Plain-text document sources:
----

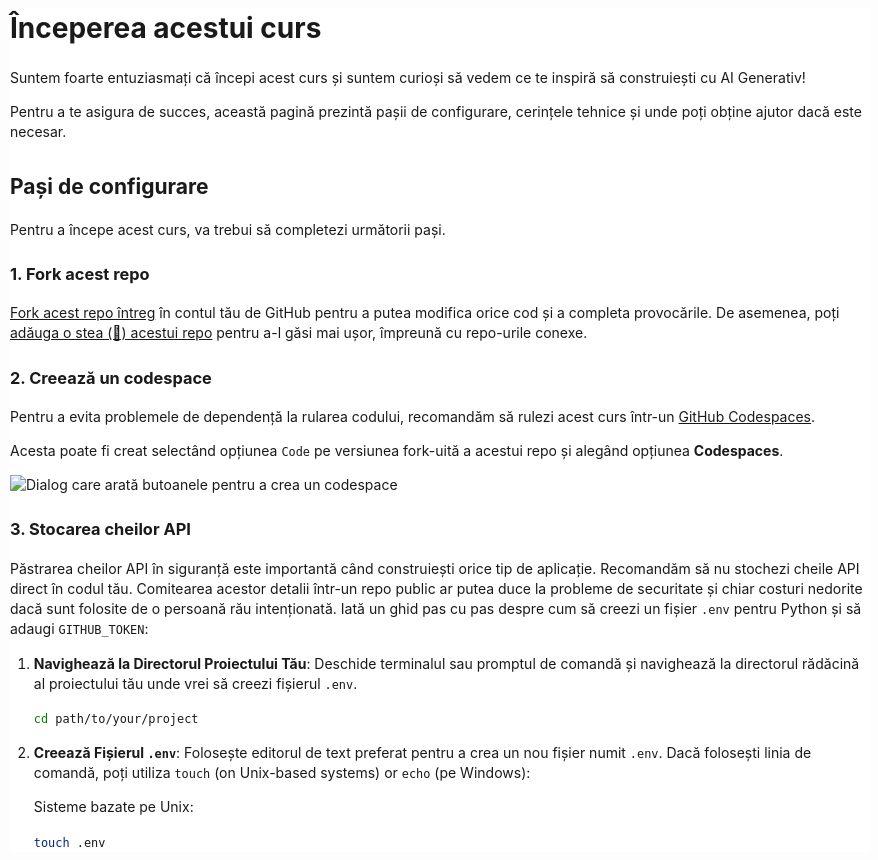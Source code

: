 
# Începerea acestui curs

Suntem foarte entuziasmați că începi acest curs și suntem curioși să vedem ce te inspiră să construiești cu AI Generativ!

Pentru a te asigura de succes, această pagină prezintă pașii de configurare, cerințele tehnice și unde poți obține ajutor dacă este necesar.

## Pași de configurare

Pentru a începe acest curs, va trebui să completezi următorii pași.

### 1. Fork acest repo

[Fork acest repo întreg](https://github.com/microsoft/generative-ai-for-beginners/fork?WT.mc_id=academic-105485-koreyst) în contul tău de GitHub pentru a putea modifica orice cod și a completa provocările. De asemenea, poți [adăuga o stea (🌟) acestui repo](https://docs.github.com/en/get-started/exploring-projects-on-github/saving-repositories-with-stars?WT.mc_id=academic-105485-koreyst) pentru a-l găsi mai ușor, împreună cu repo-urile conexe.

### 2. Creează un codespace

Pentru a evita problemele de dependență la rularea codului, recomandăm să rulezi acest curs într-un [GitHub Codespaces](https://github.com/features/codespaces?WT.mc_id=academic-105485-koreyst).

Acesta poate fi creat selectând opțiunea `Code` pe versiunea fork-uită a acestui repo și alegând opțiunea **Codespaces**.

![Dialog care arată butoanele pentru a crea un codespace](../../../00-course-setup/images/who-will-pay.webp)

### 3. Stocarea cheilor API

Păstrarea cheilor API în siguranță este importantă când construiești orice tip de aplicație. Recomandăm să nu stochezi cheile API direct în codul tău. Comitearea acestor detalii într-un repo public ar putea duce la probleme de securitate și chiar costuri nedorite dacă sunt folosite de o persoană rău intenționată.
Iată un ghid pas cu pas despre cum să creezi un fișier `.env` pentru Python și să adaugi `GITHUB_TOKEN`:

1. **Navighează la Directorul Proiectului Tău**: Deschide terminalul sau promptul de comandă și navighează la directorul rădăcină al proiectului tău unde vrei să creezi fișierul `.env`.

   ```bash
   cd path/to/your/project
   ```

2. **Creează Fișierul `.env`**: Folosește editorul de text preferat pentru a crea un nou fișier numit `.env`. Dacă folosești linia de comandă, poți utiliza `touch` (on Unix-based systems) or `echo` (pe Windows):

   Sisteme bazate pe Unix:
   ```bash
   touch .env
   ```
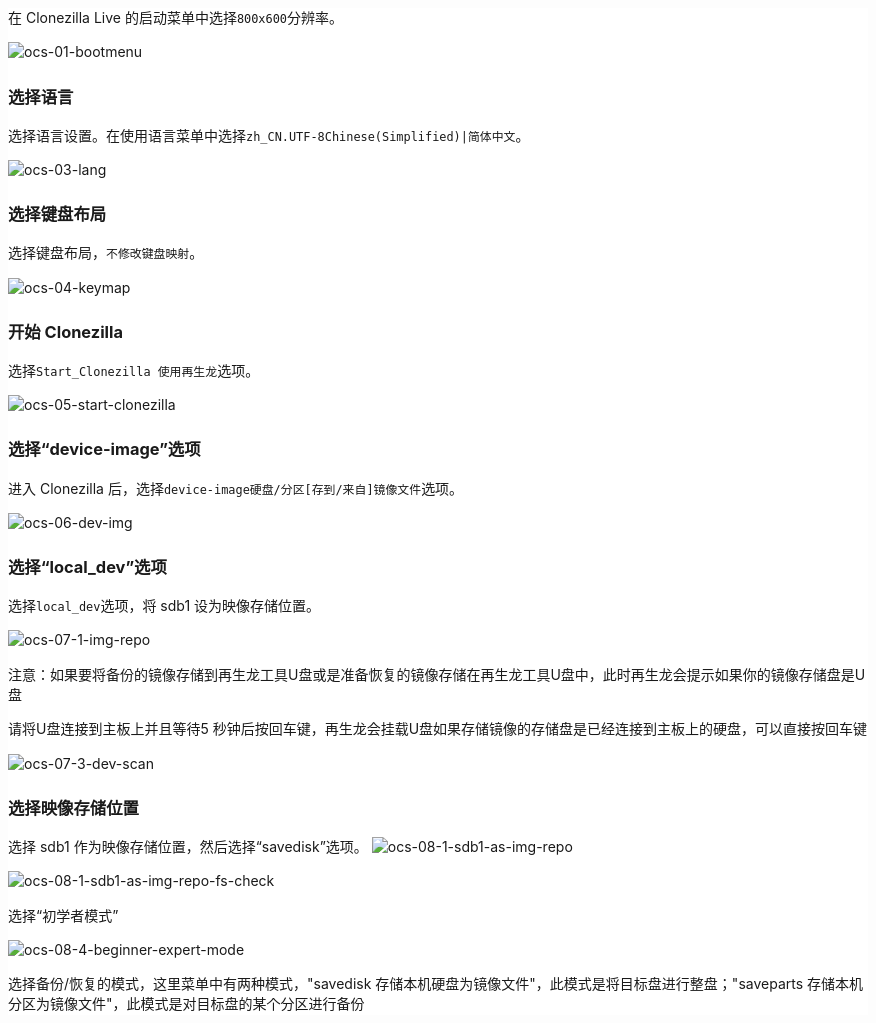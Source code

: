 在 Clonezilla Live 的启动菜单中选择`800x600`分辨率。

![ocs-01-bootmenu](https://clonezilla.org//clonezilla-live/doc/01_Save_disk_image/images/ocs-01-bootmenu.png)

### 选择语言

选择语言设置。在使用语言菜单中选择`zh_CN.UTF-8Chinese(Simplified)|简体中文`。

![ocs-03-lang](https://clonezilla.org//clonezilla-live/doc/01_Save_disk_image/images/ocs-03-lang.png)

### 选择键盘布局

选择键盘布局，`不修改键盘映射`。

![ocs-04-keymap](https://clonezilla.org//clonezilla-live/doc/01_Save_disk_image/images/ocs-04-keymap.png)

### 开始 Clonezilla

选择`Start_Clonezilla 使用再生龙`选项。

![ocs-05-start-clonezilla](https://clonezilla.org//clonezilla-live/doc/01_Save_disk_image/images/ocs-05-start-clonezilla.png)

### 选择“device-image”选项

进入 Clonezilla 后，选择`device-image硬盘/分区[存到/来自]镜像文件`选项。

![ocs-06-dev-img](https://clonezilla.org//clonezilla-live/doc/01_Save_disk_image/images/ocs-06-dev-img.png)

### 选择“local_dev”选项

选择`local_dev`选项，将 sdb1 设为映像存储位置。

![ocs-07-1-img-repo](https://clonezilla.org///clonezilla-live/doc/02_Restore_disk_image/images/ocs-07-2-plug-and-play-dev-prompt.png)

注意：如果要将备份的镜像存储到再生龙工具U盘或是准备恢复的镜像存储在再生龙工具U盘中，此时再生龙会提示如果你的镜像存储盘是U盘


请将U盘连接到主板上并且等待5 秒钟后按回车键，再生龙会挂载U盘如果存储镜像的存储盘是已经连接到主板上的硬盘，可以直接按回车键

![ocs-07-3-dev-scan](https://clonezilla.org///clonezilla-live/doc/02_Restore_disk_image/images/ocs-07-3-dev-scan.png)

### 选择映像存储位置

选择 sdb1 作为映像存储位置，然后选择“savedisk”选项。
![ocs-08-1-sdb1-as-img-repo](https://clonezilla.org//clonezilla-live/doc/01_Save_disk_image/images/ocs-08-1-sdb1-as-img-repo.png)

![ocs-08-1-sdb1-as-img-repo-fs-check](https://clonezilla.org//clonezilla-live/doc/01_Save_disk_image/images/ocs-08-1-sdb1-as-img-repo-fs-check.png)

选择“初学者模式”

![ocs-08-4-beginner-expert-mode](https://clonezilla.org////clonezilla-live/doc/01_Save_disk_image/images/ocs-08-4-beginner-expert-mode.png)

选择备份/恢复的模式，这里菜单中有两种模式，"savedisk 存储本机硬盘为镜像文件"，此模式是将目标盘进行整盘；"saveparts 存储本机分区为镜像文件"，此模式是对目标盘的某个分区进行备份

----

WHAT IS NEEDED:
Extract exactly and only the lines above from the line containing "# Începerea acestui curs" through the line containing "### 3. Stocarea cheilor API", both end lines included.

SOLUTION FOR THIS TASK:
# Începerea acestui curs

Suntem foarte entuziasmați că începi acest curs și suntem curioși să vedem ce te inspiră să construiești cu AI Generativ!

Pentru a te asigura de succes, această pagină prezintă pașii de configurare, cerințele tehnice și unde poți obține ajutor dacă este necesar.

## Pași de configurare

Pentru a începe acest curs, va trebui să completezi următorii pași.

### 1. Fork acest repo

[Fork acest repo întreg](https://github.com/microsoft/generative-ai-for-beginners/fork?WT.mc_id=academic-105485-koreyst) în contul tău de GitHub pentru a putea modifica orice cod și a completa provocările. De asemenea, poți [adăuga o stea (🌟) acestui repo](https://docs.github.com/en/get-started/exploring-projects-on-github/saving-repositories-with-stars?WT.mc_id=academic-105485-koreyst) pentru a-l găsi mai ușor, împreună cu repo-urile conexe.

### 2. Creează un codespace

Pentru a evita problemele de dependență la rularea codului, recomandăm să rulezi acest curs într-un [GitHub Codespaces](https://github.com/features/codespaces?WT.mc_id=academic-105485-koreyst).

Acesta poate fi creat selectând opțiunea `Code` pe versiunea fork-uită a acestui repo și alegând opțiunea **Codespaces**.

![Dialog care arată butoanele pentru a crea un codespace](../../../00-course-setup/images/who-will-pay.webp)

### 3. Stocarea cheilor API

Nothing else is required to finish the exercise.